• YOUR GOAL: All records below are to be repeated precisely, with nothing added.

————————

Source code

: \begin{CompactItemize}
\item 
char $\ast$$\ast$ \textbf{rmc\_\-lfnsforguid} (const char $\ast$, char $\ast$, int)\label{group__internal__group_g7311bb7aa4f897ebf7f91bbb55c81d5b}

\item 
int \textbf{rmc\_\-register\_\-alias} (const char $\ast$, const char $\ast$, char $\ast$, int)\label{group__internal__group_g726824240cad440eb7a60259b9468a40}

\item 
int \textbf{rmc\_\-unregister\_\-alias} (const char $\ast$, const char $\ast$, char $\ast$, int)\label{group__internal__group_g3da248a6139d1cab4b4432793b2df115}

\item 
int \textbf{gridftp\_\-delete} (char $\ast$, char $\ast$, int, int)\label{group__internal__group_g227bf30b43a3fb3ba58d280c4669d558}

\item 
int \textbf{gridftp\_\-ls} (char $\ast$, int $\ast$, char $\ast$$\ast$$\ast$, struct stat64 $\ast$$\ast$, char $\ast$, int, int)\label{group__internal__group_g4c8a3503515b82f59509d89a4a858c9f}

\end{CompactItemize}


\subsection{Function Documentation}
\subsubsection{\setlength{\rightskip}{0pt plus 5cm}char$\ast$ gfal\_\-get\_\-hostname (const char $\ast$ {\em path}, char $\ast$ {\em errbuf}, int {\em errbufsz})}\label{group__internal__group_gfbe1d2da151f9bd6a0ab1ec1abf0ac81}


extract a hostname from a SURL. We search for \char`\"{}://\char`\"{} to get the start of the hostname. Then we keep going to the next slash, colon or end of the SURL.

————————

• RESPONSE TO THE TASK:
Source code

: \begin{CompactItemize}
\item 
char $\ast$$\ast$ \textbf{rmc\_\-lfnsforguid} (const char $\ast$, char $\ast$, int)\label{group__internal__group_g7311bb7aa4f897ebf7f91bbb55c81d5b}

\item 
int \textbf{rmc\_\-register\_\-alias} (const char $\ast$, const char $\ast$, char $\ast$, int)\label{group__internal__group_g726824240cad440eb7a60259b9468a40}

\item 
int \textbf{rmc\_\-unregister\_\-alias} (const char $\ast$, const char $\ast$, char $\ast$, int)\label{group__internal__group_g3da248a6139d1cab4b4432793b2df115}

\item 
int \textbf{gridftp\_\-delete} (char $\ast$, char $\ast$, int, int)\label{group__internal__group_g227bf30b43a3fb3ba58d280c4669d558}

\item 
int \textbf{gridftp\_\-ls} (char $\ast$, int $\ast$, char $\ast$$\ast$$\ast$, struct stat64 $\ast$$\ast$, char $\ast$, int, int)\label{group__internal__group_g4c8a3503515b82f59509d89a4a858c9f}

\end{CompactItemize}


\subsection{Function Documentation}
\subsubsection{\setlength{\rightskip}{0pt plus 5cm}char$\ast$ gfal\_\-get\_\-hostname (const char $\ast$ {\em path}, char $\ast$ {\em errbuf}, int {\em errbufsz})}\label{group__internal__group_gfbe1d2da151f9bd6a0ab1ec1abf0ac81}


extract a hostname from a SURL. We search for \char`\"{}://\char`\"{} to get the start of the hostname. Then we keep going to the next slash, colon or end of the SURL.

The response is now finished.